(WHAT IS EXPECTED) Lines below that include the word "requires" should each be copied.

* * * * * * *

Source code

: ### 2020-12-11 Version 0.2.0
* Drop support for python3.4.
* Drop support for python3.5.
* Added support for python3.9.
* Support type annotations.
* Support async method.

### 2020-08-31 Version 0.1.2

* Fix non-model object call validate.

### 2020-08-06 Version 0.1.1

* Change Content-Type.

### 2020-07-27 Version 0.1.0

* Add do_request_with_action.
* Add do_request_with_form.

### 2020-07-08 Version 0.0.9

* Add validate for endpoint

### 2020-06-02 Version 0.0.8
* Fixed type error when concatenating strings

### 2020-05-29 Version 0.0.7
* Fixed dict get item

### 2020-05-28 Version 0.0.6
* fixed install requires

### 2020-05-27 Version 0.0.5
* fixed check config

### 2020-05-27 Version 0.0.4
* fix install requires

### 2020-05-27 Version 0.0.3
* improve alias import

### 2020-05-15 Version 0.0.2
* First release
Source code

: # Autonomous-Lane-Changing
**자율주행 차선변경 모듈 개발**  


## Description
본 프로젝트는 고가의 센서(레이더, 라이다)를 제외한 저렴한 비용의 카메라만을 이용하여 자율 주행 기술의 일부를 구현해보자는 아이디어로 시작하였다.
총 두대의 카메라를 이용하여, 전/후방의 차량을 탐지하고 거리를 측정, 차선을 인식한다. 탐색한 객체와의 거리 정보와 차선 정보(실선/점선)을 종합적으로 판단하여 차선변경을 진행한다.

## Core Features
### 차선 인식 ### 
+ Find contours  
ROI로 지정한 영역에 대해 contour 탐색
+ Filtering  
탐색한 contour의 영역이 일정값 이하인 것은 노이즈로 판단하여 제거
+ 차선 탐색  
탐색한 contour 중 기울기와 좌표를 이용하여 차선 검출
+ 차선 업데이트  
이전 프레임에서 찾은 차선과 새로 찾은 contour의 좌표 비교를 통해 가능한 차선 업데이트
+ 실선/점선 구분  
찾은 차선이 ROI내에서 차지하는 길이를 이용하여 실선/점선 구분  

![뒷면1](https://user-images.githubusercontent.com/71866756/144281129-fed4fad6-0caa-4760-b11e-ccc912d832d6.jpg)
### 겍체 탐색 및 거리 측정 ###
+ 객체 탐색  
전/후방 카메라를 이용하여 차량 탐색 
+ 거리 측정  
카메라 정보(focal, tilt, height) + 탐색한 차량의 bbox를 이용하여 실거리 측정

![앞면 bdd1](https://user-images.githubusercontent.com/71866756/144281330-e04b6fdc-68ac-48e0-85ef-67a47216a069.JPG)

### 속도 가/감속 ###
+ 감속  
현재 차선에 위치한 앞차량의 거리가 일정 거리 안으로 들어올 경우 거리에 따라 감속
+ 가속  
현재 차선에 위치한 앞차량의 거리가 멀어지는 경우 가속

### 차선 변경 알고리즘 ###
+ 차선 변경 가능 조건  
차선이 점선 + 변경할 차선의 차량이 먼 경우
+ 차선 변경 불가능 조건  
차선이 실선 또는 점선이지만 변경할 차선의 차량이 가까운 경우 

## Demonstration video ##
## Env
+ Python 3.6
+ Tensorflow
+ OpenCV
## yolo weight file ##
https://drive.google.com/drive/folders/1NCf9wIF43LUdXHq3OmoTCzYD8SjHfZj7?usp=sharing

* * * * * * *

(EXERCISE ANSWER)
* fixed install requires
* fix install requires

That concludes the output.